Segment Open

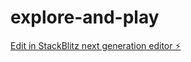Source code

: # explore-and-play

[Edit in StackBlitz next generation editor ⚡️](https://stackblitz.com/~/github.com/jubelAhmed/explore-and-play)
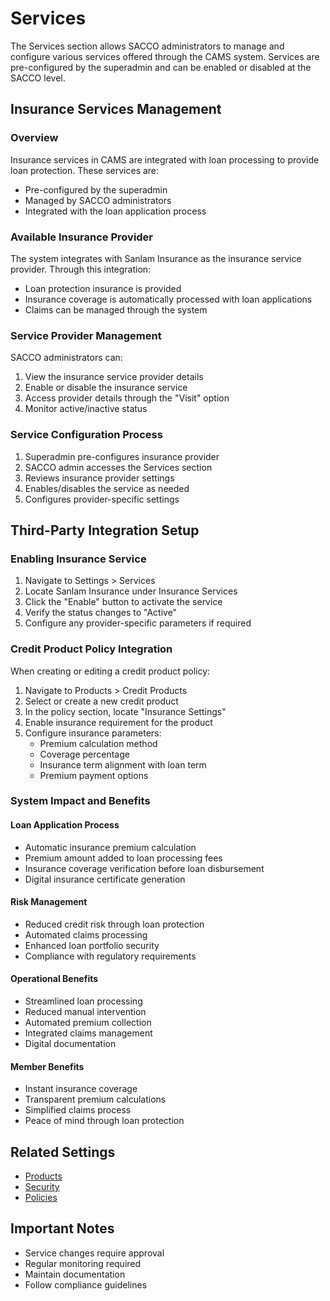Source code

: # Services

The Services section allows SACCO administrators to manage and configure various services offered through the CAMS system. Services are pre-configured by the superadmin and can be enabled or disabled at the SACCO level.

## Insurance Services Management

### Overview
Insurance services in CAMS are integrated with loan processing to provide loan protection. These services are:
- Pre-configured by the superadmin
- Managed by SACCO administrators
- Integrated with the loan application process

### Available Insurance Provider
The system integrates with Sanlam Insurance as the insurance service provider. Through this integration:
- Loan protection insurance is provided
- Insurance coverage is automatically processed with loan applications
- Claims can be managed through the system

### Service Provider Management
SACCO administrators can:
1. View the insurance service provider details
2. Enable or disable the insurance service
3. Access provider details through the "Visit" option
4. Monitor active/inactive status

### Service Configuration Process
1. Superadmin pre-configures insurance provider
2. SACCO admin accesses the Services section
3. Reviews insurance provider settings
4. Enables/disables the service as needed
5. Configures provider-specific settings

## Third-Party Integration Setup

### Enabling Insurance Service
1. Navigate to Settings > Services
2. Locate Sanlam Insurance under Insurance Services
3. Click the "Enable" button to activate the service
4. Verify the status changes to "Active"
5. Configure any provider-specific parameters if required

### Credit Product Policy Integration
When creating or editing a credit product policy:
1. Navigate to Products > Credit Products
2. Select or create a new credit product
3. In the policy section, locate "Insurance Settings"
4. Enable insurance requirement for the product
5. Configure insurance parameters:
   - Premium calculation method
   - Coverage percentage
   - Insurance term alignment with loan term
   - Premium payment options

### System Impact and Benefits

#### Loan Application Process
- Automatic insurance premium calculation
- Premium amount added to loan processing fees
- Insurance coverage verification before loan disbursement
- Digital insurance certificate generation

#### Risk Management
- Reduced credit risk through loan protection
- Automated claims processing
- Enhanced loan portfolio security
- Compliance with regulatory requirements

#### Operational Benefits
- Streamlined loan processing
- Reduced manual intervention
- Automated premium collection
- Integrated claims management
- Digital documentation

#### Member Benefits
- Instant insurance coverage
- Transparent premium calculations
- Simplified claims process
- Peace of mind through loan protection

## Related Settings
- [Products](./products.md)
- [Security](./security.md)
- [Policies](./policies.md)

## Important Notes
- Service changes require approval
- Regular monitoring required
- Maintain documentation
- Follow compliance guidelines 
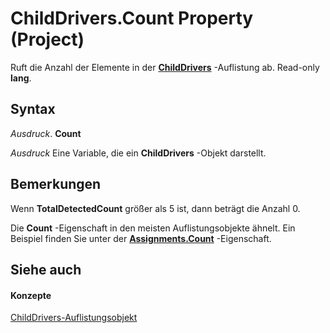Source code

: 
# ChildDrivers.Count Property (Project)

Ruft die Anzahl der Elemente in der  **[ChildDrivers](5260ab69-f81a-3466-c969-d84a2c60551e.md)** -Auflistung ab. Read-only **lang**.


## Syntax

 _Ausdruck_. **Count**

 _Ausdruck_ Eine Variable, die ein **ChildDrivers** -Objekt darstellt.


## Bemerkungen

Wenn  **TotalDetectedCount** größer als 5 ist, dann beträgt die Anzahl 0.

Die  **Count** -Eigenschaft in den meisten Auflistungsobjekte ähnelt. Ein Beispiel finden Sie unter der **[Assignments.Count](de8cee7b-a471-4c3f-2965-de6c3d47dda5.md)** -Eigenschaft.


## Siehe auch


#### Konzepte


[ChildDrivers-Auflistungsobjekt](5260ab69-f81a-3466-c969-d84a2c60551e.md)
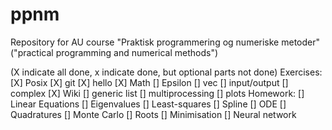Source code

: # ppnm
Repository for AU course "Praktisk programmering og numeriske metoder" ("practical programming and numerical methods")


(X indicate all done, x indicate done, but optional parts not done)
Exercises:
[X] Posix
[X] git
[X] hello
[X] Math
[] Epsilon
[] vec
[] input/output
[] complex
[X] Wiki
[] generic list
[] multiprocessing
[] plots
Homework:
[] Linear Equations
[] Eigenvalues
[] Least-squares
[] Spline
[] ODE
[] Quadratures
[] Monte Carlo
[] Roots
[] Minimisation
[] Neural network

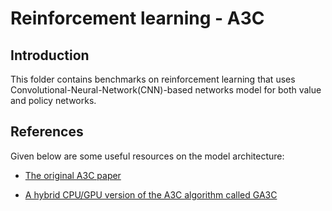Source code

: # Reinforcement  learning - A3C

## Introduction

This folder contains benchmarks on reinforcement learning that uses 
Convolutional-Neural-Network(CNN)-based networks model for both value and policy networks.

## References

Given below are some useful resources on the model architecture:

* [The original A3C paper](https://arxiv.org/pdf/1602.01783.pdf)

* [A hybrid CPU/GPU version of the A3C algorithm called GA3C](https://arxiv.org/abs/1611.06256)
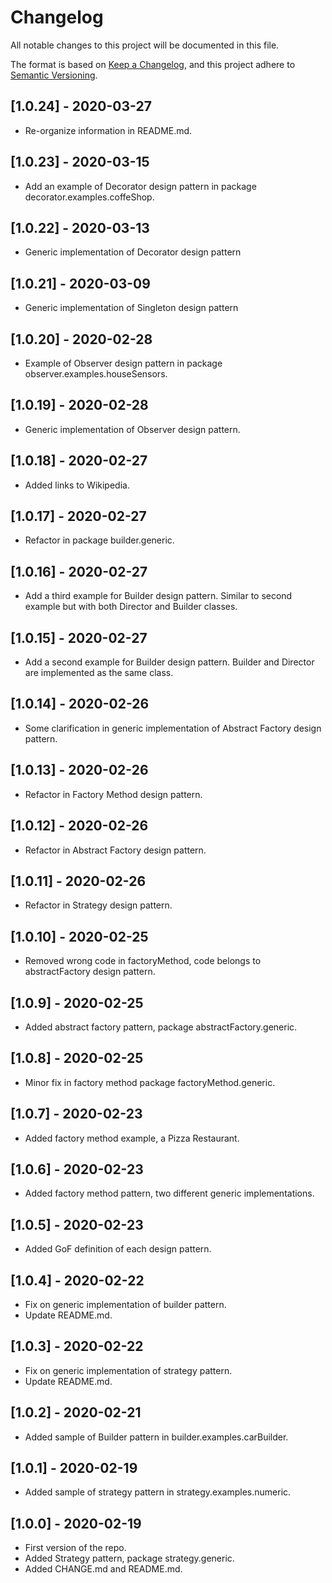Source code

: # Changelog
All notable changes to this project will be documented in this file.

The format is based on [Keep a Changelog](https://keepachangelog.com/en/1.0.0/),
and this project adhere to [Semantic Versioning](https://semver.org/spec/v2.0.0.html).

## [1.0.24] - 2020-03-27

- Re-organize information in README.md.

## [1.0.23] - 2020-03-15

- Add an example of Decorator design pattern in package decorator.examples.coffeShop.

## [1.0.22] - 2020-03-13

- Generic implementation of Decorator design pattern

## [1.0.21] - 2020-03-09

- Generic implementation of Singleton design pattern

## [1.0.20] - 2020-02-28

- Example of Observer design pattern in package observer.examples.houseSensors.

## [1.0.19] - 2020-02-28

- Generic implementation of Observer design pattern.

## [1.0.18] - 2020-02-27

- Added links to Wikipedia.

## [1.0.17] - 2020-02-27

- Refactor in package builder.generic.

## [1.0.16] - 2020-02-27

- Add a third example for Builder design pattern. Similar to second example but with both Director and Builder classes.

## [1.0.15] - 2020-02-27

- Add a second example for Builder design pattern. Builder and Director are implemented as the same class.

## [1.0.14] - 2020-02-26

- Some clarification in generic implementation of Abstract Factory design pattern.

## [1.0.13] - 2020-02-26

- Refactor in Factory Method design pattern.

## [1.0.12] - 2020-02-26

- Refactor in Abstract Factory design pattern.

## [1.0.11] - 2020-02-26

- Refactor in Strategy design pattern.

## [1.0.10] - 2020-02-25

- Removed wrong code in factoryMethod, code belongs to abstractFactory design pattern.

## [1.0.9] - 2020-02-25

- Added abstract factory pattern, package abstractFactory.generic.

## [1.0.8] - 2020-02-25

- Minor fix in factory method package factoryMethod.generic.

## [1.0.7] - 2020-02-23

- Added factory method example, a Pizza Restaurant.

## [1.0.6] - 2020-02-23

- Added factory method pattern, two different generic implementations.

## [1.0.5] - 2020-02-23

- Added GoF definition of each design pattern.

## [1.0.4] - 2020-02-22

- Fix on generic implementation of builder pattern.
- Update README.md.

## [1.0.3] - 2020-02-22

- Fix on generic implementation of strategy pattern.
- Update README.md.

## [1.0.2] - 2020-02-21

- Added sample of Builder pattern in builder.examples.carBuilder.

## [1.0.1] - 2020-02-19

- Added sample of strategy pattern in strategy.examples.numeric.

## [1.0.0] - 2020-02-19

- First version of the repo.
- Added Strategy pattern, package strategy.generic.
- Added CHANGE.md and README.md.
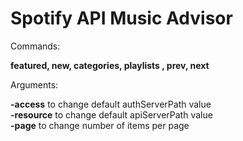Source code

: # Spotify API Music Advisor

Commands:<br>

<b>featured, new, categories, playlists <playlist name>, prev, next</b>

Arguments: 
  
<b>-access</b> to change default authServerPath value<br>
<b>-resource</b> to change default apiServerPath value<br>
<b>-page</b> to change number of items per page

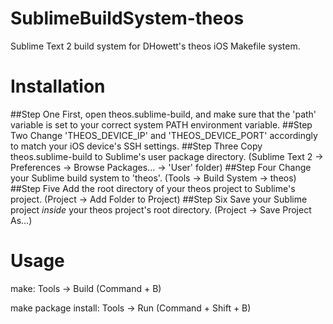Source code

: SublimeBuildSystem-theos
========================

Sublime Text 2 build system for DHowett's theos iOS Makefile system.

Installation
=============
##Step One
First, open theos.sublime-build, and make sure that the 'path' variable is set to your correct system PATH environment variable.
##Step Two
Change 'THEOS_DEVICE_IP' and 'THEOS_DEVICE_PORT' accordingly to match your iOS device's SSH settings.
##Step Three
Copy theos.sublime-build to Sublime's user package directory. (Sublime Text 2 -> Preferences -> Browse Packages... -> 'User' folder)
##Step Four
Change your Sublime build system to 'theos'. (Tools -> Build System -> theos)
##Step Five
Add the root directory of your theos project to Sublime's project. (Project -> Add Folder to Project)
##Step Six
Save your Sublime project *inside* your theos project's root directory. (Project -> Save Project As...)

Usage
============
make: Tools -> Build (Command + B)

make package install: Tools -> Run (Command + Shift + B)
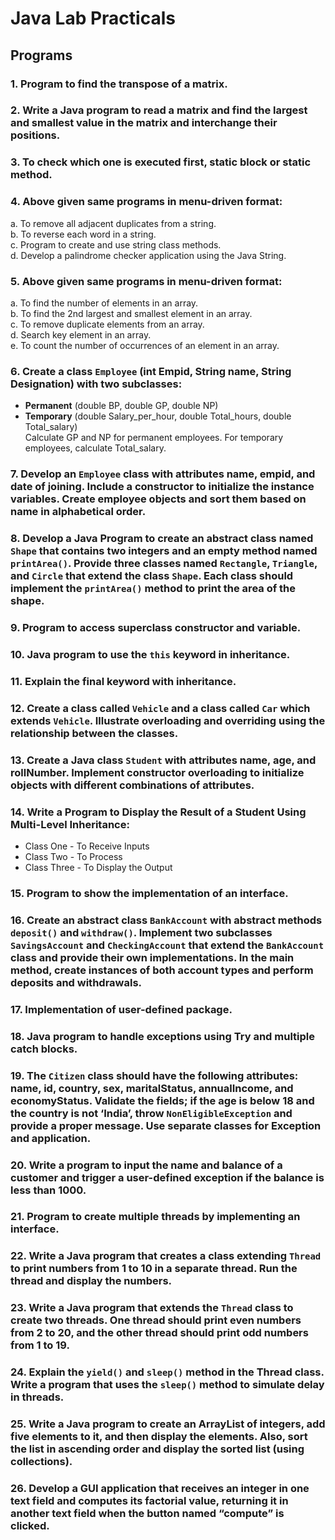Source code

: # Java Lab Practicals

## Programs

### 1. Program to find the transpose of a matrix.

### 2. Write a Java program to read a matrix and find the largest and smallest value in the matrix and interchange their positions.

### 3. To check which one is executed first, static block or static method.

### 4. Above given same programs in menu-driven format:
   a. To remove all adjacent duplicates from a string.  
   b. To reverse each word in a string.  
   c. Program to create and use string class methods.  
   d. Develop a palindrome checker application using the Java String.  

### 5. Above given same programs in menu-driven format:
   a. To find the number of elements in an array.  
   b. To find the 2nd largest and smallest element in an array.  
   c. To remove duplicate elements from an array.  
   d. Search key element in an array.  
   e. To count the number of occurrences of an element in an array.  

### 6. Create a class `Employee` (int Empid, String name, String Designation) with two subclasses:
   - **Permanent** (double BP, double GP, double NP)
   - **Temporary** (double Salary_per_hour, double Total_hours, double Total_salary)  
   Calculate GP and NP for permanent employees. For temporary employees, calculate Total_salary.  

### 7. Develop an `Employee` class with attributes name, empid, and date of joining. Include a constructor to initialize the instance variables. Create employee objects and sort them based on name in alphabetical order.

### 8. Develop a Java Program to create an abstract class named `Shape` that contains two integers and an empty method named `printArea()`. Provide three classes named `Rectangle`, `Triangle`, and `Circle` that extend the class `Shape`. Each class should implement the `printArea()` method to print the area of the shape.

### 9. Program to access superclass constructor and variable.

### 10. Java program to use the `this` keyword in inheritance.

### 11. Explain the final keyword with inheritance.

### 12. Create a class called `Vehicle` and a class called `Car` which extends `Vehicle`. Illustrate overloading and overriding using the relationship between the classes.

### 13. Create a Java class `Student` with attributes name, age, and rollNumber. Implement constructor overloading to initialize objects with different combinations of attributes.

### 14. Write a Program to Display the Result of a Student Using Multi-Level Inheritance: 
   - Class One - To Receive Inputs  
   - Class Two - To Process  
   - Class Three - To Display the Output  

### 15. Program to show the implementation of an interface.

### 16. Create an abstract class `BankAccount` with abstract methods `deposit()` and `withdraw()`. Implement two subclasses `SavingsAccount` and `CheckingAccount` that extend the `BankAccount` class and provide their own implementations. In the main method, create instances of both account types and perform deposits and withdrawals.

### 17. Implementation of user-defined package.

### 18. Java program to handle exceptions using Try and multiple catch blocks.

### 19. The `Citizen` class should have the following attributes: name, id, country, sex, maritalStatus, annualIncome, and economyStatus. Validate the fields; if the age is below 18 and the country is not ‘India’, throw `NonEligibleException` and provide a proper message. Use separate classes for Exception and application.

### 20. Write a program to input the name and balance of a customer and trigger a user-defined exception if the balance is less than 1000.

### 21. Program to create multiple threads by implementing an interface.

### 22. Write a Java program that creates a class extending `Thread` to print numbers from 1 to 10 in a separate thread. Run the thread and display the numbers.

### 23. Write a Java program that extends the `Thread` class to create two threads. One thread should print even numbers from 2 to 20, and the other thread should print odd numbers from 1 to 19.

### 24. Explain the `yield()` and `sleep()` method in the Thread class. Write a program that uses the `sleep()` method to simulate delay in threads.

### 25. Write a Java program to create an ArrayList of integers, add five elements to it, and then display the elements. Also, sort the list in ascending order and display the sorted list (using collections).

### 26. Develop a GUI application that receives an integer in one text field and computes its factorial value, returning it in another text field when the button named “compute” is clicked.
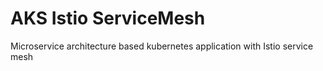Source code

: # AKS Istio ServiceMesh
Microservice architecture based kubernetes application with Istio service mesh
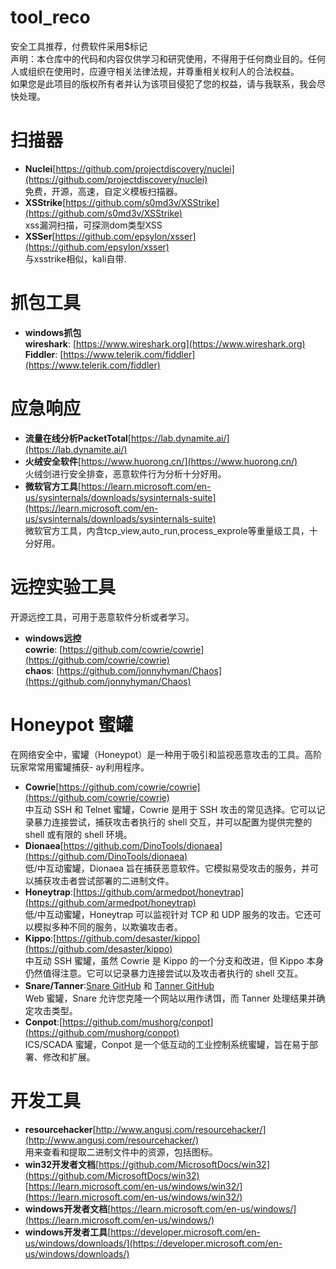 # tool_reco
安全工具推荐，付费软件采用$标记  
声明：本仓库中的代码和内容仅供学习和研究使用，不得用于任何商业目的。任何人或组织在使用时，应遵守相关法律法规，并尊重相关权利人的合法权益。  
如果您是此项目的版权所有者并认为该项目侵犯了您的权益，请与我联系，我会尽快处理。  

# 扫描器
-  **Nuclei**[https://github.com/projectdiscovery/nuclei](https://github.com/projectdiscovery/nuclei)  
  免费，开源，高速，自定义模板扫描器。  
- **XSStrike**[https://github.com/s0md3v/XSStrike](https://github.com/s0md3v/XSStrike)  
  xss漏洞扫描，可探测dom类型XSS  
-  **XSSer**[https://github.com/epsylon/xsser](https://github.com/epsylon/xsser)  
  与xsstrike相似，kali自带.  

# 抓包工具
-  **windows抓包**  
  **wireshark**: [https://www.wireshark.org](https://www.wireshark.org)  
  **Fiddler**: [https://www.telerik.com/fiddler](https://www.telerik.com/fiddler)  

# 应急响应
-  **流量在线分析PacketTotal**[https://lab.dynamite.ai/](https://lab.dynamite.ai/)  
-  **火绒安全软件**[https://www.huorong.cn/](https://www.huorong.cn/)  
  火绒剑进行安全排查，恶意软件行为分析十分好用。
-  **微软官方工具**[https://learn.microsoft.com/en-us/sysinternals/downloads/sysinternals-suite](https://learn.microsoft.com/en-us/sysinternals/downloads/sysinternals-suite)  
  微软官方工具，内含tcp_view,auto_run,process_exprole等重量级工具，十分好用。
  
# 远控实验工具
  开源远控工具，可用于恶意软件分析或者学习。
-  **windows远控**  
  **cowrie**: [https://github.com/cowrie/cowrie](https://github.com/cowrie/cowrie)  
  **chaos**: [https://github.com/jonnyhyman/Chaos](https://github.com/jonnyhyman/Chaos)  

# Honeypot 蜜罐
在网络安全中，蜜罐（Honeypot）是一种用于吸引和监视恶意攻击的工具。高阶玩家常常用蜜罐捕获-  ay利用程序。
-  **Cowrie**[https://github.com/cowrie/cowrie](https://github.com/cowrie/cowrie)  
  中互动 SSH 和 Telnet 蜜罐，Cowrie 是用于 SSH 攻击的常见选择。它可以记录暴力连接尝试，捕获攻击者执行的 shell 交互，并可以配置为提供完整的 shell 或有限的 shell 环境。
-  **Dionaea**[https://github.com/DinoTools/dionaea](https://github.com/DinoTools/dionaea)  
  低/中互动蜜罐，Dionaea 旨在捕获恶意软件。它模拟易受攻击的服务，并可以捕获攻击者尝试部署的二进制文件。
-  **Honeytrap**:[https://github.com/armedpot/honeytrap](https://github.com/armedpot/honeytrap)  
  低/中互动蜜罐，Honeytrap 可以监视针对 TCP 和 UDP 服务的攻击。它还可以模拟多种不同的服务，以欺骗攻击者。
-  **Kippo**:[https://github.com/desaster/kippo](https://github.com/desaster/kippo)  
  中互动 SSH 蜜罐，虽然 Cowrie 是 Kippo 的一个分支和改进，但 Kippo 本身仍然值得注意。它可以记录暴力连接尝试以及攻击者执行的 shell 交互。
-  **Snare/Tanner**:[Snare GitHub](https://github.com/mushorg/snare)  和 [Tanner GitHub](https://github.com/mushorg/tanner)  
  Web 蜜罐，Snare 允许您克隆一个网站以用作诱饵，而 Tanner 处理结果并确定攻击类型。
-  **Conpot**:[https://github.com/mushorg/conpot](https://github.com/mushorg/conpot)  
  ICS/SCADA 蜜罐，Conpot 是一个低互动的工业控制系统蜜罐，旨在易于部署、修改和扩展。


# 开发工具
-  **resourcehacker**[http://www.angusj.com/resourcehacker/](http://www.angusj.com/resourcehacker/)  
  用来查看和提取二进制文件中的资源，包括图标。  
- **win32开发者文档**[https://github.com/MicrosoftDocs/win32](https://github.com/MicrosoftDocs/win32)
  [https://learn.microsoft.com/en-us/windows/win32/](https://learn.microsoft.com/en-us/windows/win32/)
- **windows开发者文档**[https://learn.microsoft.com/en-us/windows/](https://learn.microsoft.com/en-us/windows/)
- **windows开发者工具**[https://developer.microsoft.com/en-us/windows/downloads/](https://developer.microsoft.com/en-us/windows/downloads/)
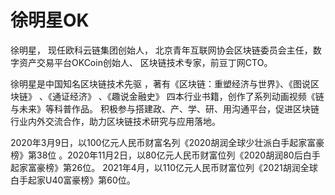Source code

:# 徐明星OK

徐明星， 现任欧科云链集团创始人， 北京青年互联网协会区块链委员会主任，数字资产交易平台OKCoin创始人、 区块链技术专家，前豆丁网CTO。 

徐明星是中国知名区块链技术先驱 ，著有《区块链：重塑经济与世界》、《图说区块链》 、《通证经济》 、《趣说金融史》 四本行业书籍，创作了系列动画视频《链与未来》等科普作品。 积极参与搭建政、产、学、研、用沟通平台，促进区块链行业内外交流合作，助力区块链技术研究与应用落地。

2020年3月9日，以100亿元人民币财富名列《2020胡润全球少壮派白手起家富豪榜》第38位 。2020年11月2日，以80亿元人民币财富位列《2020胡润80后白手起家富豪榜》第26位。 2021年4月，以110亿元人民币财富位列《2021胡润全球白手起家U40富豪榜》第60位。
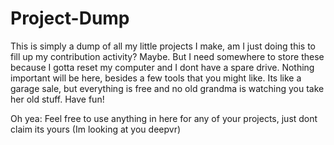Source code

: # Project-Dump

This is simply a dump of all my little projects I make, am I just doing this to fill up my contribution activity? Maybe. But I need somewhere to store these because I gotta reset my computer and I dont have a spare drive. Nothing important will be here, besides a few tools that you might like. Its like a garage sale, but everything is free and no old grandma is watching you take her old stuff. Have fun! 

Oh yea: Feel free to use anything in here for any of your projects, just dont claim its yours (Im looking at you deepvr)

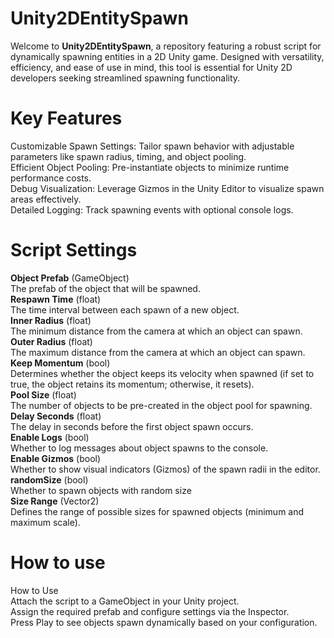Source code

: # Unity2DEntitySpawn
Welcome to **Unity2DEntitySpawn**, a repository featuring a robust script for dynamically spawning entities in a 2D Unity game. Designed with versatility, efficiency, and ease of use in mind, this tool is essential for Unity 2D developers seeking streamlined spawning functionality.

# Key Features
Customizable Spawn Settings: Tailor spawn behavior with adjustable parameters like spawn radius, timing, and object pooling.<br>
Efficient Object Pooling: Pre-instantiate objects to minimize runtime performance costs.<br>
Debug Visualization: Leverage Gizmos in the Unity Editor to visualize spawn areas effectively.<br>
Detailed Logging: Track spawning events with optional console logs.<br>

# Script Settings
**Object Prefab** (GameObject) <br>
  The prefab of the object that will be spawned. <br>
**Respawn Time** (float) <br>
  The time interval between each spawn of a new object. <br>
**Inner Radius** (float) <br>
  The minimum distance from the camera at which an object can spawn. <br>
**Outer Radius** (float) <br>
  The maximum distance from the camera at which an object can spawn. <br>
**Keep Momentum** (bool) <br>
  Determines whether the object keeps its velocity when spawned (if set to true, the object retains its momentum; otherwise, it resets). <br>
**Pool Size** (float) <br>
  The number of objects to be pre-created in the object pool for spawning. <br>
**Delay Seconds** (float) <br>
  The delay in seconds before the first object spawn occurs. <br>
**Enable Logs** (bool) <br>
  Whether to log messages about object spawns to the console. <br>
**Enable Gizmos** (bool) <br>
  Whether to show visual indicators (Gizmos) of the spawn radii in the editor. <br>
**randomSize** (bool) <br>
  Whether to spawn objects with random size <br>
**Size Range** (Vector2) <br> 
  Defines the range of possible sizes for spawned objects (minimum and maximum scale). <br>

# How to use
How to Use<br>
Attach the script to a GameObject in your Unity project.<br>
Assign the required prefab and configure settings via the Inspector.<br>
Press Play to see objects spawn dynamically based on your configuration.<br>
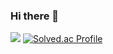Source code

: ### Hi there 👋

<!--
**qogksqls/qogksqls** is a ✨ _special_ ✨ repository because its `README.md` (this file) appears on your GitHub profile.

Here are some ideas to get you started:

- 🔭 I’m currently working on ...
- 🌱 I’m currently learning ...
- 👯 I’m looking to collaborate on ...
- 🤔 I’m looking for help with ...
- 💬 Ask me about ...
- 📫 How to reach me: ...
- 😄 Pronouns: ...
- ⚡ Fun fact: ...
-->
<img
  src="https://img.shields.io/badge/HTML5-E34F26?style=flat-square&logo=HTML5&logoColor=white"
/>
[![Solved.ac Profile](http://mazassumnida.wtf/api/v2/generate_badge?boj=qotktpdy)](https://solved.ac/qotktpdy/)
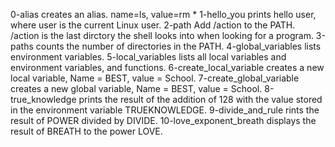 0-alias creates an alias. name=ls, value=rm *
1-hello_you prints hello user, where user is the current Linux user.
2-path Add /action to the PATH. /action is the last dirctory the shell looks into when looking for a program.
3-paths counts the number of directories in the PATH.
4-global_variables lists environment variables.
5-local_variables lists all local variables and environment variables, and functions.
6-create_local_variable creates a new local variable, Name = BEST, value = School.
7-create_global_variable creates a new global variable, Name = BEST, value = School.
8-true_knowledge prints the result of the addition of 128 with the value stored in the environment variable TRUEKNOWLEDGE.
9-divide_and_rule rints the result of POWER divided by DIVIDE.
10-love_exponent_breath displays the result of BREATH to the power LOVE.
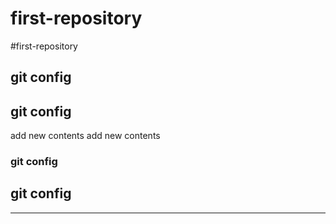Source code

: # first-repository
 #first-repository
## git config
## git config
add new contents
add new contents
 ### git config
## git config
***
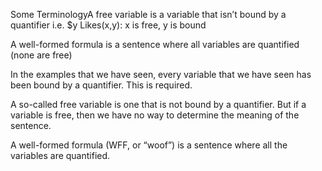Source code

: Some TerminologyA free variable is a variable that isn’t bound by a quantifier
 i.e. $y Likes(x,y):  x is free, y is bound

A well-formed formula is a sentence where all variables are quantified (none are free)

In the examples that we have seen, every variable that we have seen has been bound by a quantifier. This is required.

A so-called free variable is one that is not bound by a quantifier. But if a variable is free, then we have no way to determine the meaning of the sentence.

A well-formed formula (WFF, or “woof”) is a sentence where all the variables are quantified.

Segment Closed

* _Work task_
Show every line from the entries that includes the word "keyword".

* _Completed task_
### 10. Java program to use the `this` keyword in inheritance.
### 11. Explain the final keyword with inheritance.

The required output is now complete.